RHN 164/2018 | Call
Organisers: Corinne Marache (Bordeaux), Juan Pan-Montojo (Madrid) and Leen Van Molle (Leuven)
4-5 April 2019, Bordeaux, France
Closing date for abstract submissions: 15 December 2018
Call for Papers for the Workshop:
The transformation of politics in the countryside and the rural-urban political cleavage, 1789-1945
This workshop will be organised in the framework of the CORN network (Comparative Rural History Network) that aims at addressing the topic of inequality and power distribution in rural societies between the 15th and the 20th century. During the first meeting of the network, two of the organisers of the upcoming workshop, Van Molle and Pan-Montojo, accepted the task of dealing with the inequalities derived from political participation. A first working-session took place in Belfast, during the ESSHC of 2018, under the title “Nationalisation of rural politics”. Corinne Marache has joined us since then, and has kindly offered her university as the location for a second meeting.
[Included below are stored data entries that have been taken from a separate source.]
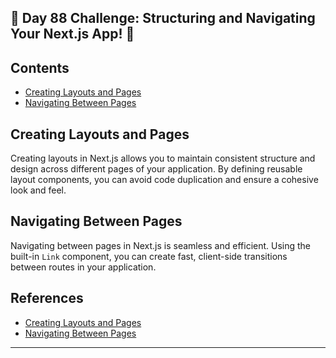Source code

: ## 🚀 Day 88 Challenge: Structuring and Navigating Your Next.js App! 🚀

## Contents
- [Creating Layouts and Pages](#creating-layouts-and-pages)
- [Navigating Between Pages](#navigating-between-pages)

## Creating Layouts and Pages

Creating layouts in Next.js allows you to maintain consistent structure and design across different pages of your application. By defining reusable layout components, you can avoid code duplication and ensure a cohesive look and feel.

## Navigating Between Pages

Navigating between pages in Next.js is seamless and efficient. Using the built-in `Link` component, you can create fast, client-side transitions between routes in your application.

## References
- [Creating Layouts and Pages](https://nextjs.org/learn/dashboard-app/creating-layouts-and-pages)
- [Navigating Between Pages](https://nextjs.org/learn/dashboard-app/navigating-between-pages)

---
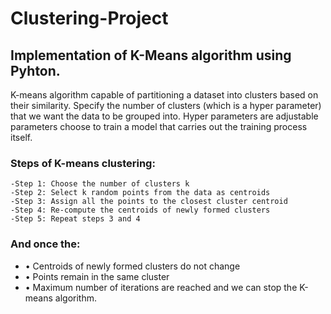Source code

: # Clustering-Project
## Implementation of K-Means algorithm using Pyhton.
K-means algorithm capable of partitioning a dataset into clusters based on their similarity. Specify the number of clusters (which is a hyper parameter) that we want the data to be grouped  into. Hyper parameters are adjustable parameters choose to train a model that carries out the  training process itself.
### Steps of K-means clustering:
    -Step 1: Choose the number of clusters k
    -Step 2: Select k random points from the data as centroids 
    -Step 3: Assign all the points to the closest cluster centroid 
    -Step 4: Re-compute the centroids of newly formed clusters 
    -Step 5: Repeat steps 3 and 4 
### And once the: 
- • Centroids of newly formed clusters do not change 
- • Points remain in the same cluster 
- • Maximum number of iterations are reached and we can stop the K-means algorithm.
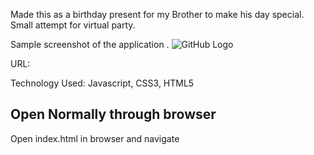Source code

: Made this as a birthday present for my Brother to make his day special. Small attempt for virtual party.

Sample screenshot of the application .
![GitHub Logo]()

URL: 

Technology Used: Javascript, CSS3, HTML5


## Open Normally through browser
Open index.html in browser and navigate


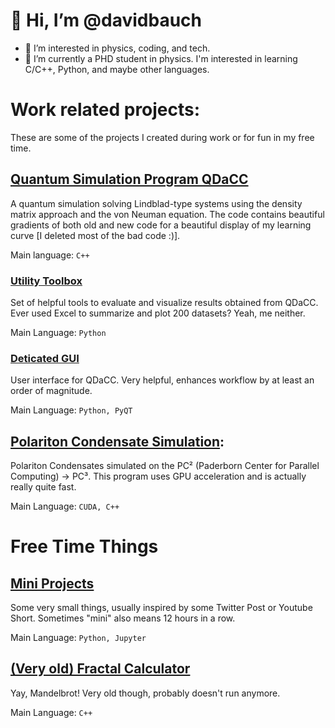 # 👋 Hi, I’m @davidbauch
- 👀 I’m interested in physics, coding, and tech.
- 🌱 I’m currently a PHD student in physics. I'm interested in learning C/C++, Python, and maybe other languages.

# Work related projects:

These are some of the projects I created during work or for fun in my free time.

## [Quantum Simulation Program QDaCC](https://github.com/davidbauch/QDaCC)

A quantum simulation solving Lindblad-type systems using the density matrix approach and the von Neuman equation. The code contains beautiful gradients of both old and new code for a beautiful display of my learning curve [I deleted most of the bad code :)].

Main language: `C++`

### [Utility Toolbox](https://github.com/davidbauch/QDaCC-Tools)

Set of helpful tools to evaluate and visualize results obtained from QDaCC. Ever used Excel to summarize and plot 200 datasets? Yeah, me neither.

Main Language: `Python`
  
### [Deticated GUI](https://github.com/davidbauch/QDaCC-Tools/tree/main/QDLC/gui)

User interface for QDaCC. Very helpful, enhances workflow by at least an order of magnitude.

Main Language: `Python, PyQT`

## [Polariton Condensate Simulation](https://github.com/davidbauch/PC3):

Polariton Condensates simulated on the PC² (Paderborn Center for Parallel Computing) -> PC³. This program uses GPU acceleration and is actually really quite fast.

Main Language: `CUDA, C++`


# Free Time Things

## [Mini Projects](https://github.com/davidbauch/fun-stuff)

Some very small things, usually inspired by some Twitter Post or Youtube Short. Sometimes "mini" also means 12 hours in a row.

Main Language: `Python, Jupyter`


## [(Very old) Fractal Calculator](https://github.com/davidbauch/FractalSolver)

Yay, Mandelbrot! Very old though, probably doesn't run anymore.

Main Language: `C++`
As already discussed in Belfast, the workshop in Bordeaux will be based on certain premises. We understand politics as processes of collective decision-making and, hence, as the processes, institutions, cultures, and material and immaterial resources that determine the distribution of power to define and impose decisions. We assume that in modern times, the basic factor that determined the shape and the extent of political asymmetries between rural and urban societies was the rhythm and features of the process of political integration of local communities in the countryside in national politics, as redefined by national states. Such a process was not necessarily continuous or cumulative, nor unilateral or teleological, and, maybe, it should be understood as a series of unequal and open-ended processes.
In this context, our working group within the CORN network aims to increase the understanding of what we might call the transition from local/parochial politics to supra-local/mass/national politics in Europe. Our chronology wants to cover the period from the French Revolution to the Second World War, and we aim to answer the following questions:
- Which were the reasons for this transition? How was this transition? What chronology did it have? Can a common or similar process or set of processes be identified across Europe?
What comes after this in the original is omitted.